*ACTIVITY*
Each of the following records is to be output exactly.

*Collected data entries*

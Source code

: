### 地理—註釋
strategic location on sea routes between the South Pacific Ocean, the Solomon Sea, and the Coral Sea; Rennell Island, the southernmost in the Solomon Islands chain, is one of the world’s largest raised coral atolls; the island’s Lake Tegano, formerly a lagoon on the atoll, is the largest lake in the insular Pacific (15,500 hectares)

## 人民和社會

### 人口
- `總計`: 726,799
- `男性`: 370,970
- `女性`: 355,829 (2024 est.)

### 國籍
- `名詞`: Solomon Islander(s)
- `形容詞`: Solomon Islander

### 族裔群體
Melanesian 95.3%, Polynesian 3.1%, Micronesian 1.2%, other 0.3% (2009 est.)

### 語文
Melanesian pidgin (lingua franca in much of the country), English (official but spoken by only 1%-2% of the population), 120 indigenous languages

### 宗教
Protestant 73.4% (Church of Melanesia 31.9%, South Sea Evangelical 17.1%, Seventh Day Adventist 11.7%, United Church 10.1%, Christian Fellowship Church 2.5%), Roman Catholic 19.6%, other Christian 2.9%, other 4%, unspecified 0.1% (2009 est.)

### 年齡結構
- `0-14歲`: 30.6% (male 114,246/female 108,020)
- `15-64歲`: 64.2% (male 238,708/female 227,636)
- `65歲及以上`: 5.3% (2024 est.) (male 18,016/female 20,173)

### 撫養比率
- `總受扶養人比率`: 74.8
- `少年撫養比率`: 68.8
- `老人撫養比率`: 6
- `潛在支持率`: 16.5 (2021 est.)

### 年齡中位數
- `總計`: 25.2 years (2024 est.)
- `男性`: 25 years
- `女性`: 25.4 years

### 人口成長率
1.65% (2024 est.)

*EXERCISE ANSWER*
Source code

:### 地理—註釋
strategic location on sea routes between the South Pacific Ocean, the Solomon Sea, and the Coral Sea; Rennell Island, the southernmost in the Solomon Islands chain, is one of the world’s largest raised coral atolls; the island’s Lake Tegano, formerly a lagoon on the atoll, is the largest lake in the insular Pacific (15,500 hectares)

## 人民和社會

### 人口
- `總計`: 726,799
- `男性`: 370,970
- `女性`: 355,829 (2024 est.)

### 國籍
- `名詞`: Solomon Islander(s)
- `形容詞`: Solomon Islander

### 族裔群體
Melanesian 95.3%, Polynesian 3.1%, Micronesian 1.2%, other 0.3% (2009 est.)

### 語文
Melanesian pidgin (lingua franca in much of the country), English (official but spoken by only 1%-2% of the population), 120 indigenous languages

### 宗教
Protestant 73.4% (Church of Melanesia 31.9%, South Sea Evangelical 17.1%, Seventh Day Adventist 11.7%, United Church 10.1%, Christian Fellowship Church 2.5%), Roman Catholic 19.6%, other Christian 2.9%, other 4%, unspecified 0.1% (2009 est.)

### 年齡結構
- `0-14歲`: 30.6% (male 114,246/female 108,020)
- `15-64歲`: 64.2% (male 238,708/female 227,636)
- `65歲及以上`: 5.3% (2024 est.) (male 18,016/female 20,173)

### 撫養比率
- `總受扶養人比率`: 74.8
- `少年撫養比率`: 68.8
- `老人撫養比率`: 6
- `潛在支持率`: 16.5 (2021 est.)

### 年齡中位數
- `總計`: 25.2 years (2024 est.)
- `男性`: 25 years
- `女性`: 25.4 years

### 人口成長率
1.65% (2024 est.)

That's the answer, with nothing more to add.